3

I have created a script that uses the following code to iterate over all combinations of characters in the sCharacters string:

sCharacters = "abcdefghijklmnopqrstuvwxyz0123456789"
iKeyLength = len(sCharacters)

for sCharacterCombination in itertools.product(sCharacters, repeat=iKeyLength):
    # Do Stuff Here

However I am only interested in combinations where no single character is represented more than n number of times in the sCharacterCombination. Eg; I want to filter out strings like aaaaaaaaaaaaaaaaaaaaaaaaaaaaaaaa aaaaaaaaaaaaaaaaaaaaaaaaaaaaaaab and only get ones like 7efad3ca411bf57f1df57c0b4e9282aa

I tried just checking each sCharacterCombination, but this is no good as I still have to iterate over a mountain of items I will never use.

How can I get the iterator to create the list based on each item having no single character represented more than n number of times in the first place, so I don't have to iterate over items I will not use?

It would be awesome if I could say:

  • Max number of times a single character could be represented in the sCharacterCombination.
  • Max times a single character could be represented in a row.
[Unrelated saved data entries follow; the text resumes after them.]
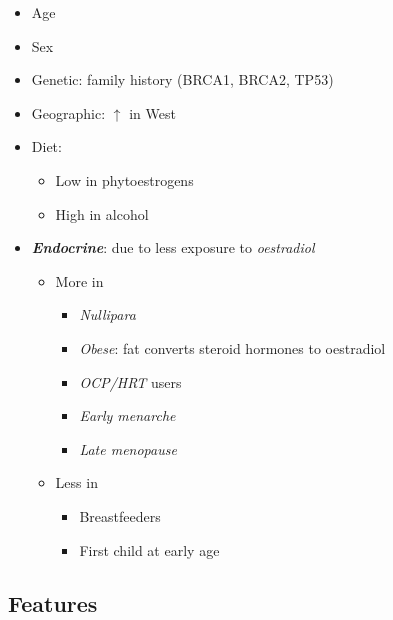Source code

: \documentclass[
  14pt,
]{extarticle}
\providecommand{\tightlist}{%
  \setlength{\itemsep}{0pt}\setlength{\parskip}{0pt}}
\begin{document}
\begin{itemize}
\tightlist
\item
  Age
\item
  Sex
\item
  Genetic: family history (BRCA1, BRCA2, TP53)
\item
  Geographic: \(\uparrow\) in West
\item
  Diet:

  \begin{itemize}
  \tightlist
  \item
    Low in phytoestrogens
  \item
    High in alcohol
  \end{itemize}
\item
  \textbf{\emph{Endocrine}}: due to less exposure to \emph{oestradiol}

  \begin{itemize}
  \tightlist
  \item
    More in

    \begin{itemize}
    \tightlist
    \item
      \emph{Nullipara}
    \item
      \emph{Obese}: fat converts steroid hormones to oestradiol
    \item
      \emph{OCP/HRT} users
    \item
      \emph{Early menarche}
    \item
      \emph{Late menopause}
    \end{itemize}
  \item
    Less in

    \begin{itemize}
    \tightlist
    \item
      Breastfeeders
    \item
      First child at early age
    \end{itemize}
  \end{itemize}
\end{itemize}

\hypertarget{features-1}{%
\subsection{Features}\label{features-1}}
\end{document}
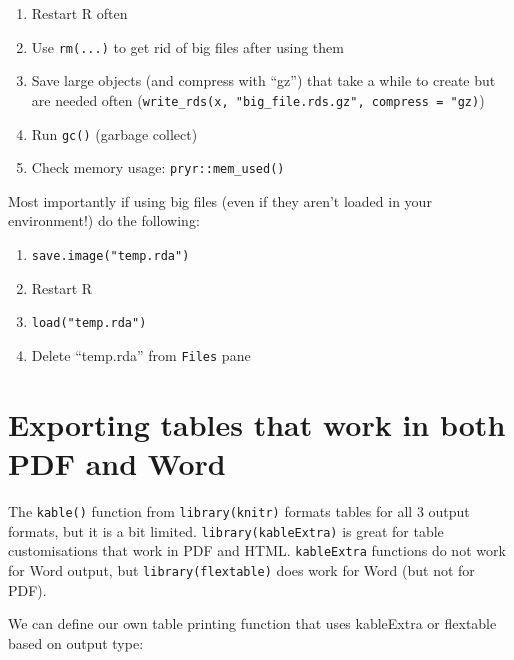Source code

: \documentclass[
]{book}
\providecommand{\tightlist}{%
  \setlength{\itemsep}{0pt}\setlength{\parskip}{0pt}}
\begin{document}
\begin{enumerate}
\def\labelenumi{\arabic{enumi}.}
\tightlist
\item
  Restart R often
\item
  Use \texttt{rm(...)} to get rid of big files after using them
\item
  Save large objects (and compress with ``gz'') that take a while to create but are needed often (\texttt{write\_rds(x,\ "big\_file.rds.gz",\ compress\ =\ "gz)})
\item
  Run \texttt{gc()} (garbage collect)
\item
  Check memory usage: \texttt{pryr::mem\_used()}
\end{enumerate}

Most importantly if using big files (even if they aren't loaded in your environment!) do the following:

\begin{enumerate}
\def\labelenumi{\arabic{enumi}.}
\tightlist
\item
  \texttt{save.image("temp.rda")}
\item
  Restart R
\item
  \texttt{load("temp.rda")}
\item
  Delete ``temp.rda'' from \texttt{Files} pane
\end{enumerate}

\hypertarget{exporting-tables-that-work-in-both-pdf-and-word}{%
\section{Exporting tables that work in both PDF and Word}\label{exporting-tables-that-work-in-both-pdf-and-word}}

The \texttt{kable()} function from \texttt{library(knitr)} formats tables for all 3 output formats, but it is a bit limited.
\texttt{library(kableExtra)} is great for table customisations that work in PDF and HTML.
\texttt{kableExtra} functions do not work for Word output, but \texttt{library(flextable)} does work for Word (but not for PDF).

We can define our own table printing function that uses kableExtra or flextable based on output type:
\end{document}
That would allow me to say a single character could appear in the sCharacterCombination a max of four times, but it could not be in a row more than twice. E.g. This is ok 1121... but this is not 1112....

Thank you for your time.

user2109254
  • 1,709
  • 2
  • 30
  • 49

1 Answers1

2

Here's some code that's more efficient than your current approach.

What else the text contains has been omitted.